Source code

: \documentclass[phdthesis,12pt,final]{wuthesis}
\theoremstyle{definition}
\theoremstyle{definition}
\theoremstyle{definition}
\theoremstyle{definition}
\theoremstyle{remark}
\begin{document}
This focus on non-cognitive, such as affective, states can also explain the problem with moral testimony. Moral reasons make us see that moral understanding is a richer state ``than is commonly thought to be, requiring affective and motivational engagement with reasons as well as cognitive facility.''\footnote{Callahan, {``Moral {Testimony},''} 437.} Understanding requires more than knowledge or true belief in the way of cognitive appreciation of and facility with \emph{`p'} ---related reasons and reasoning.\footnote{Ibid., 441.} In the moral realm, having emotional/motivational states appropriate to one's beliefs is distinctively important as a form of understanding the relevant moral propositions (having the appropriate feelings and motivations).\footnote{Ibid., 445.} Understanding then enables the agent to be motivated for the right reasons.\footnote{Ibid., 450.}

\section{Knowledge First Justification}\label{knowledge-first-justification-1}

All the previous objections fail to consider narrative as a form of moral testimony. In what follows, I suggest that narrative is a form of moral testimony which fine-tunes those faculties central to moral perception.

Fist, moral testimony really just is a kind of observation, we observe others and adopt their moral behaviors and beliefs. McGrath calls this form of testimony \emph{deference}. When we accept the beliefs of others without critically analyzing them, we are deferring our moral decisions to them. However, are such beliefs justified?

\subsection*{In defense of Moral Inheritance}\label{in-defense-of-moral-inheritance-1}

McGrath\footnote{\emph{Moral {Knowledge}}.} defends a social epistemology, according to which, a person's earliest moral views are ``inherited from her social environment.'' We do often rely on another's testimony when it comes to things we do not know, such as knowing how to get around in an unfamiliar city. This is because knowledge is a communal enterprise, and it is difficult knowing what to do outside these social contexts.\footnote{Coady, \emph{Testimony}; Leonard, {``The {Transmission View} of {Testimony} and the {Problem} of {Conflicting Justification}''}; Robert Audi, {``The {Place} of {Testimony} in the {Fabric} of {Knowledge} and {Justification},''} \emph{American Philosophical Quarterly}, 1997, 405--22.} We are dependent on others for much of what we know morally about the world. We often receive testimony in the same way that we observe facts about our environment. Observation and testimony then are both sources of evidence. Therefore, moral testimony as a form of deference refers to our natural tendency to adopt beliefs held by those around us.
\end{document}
-----
Action item: Show every line from the entries above in which the word "label" appears.

Answer section:
\section{Knowledge First Justification}\label{knowledge-first-justification-1}
\subsection*{In defense of Moral Inheritance}\label{in-defense-of-moral-inheritance-1}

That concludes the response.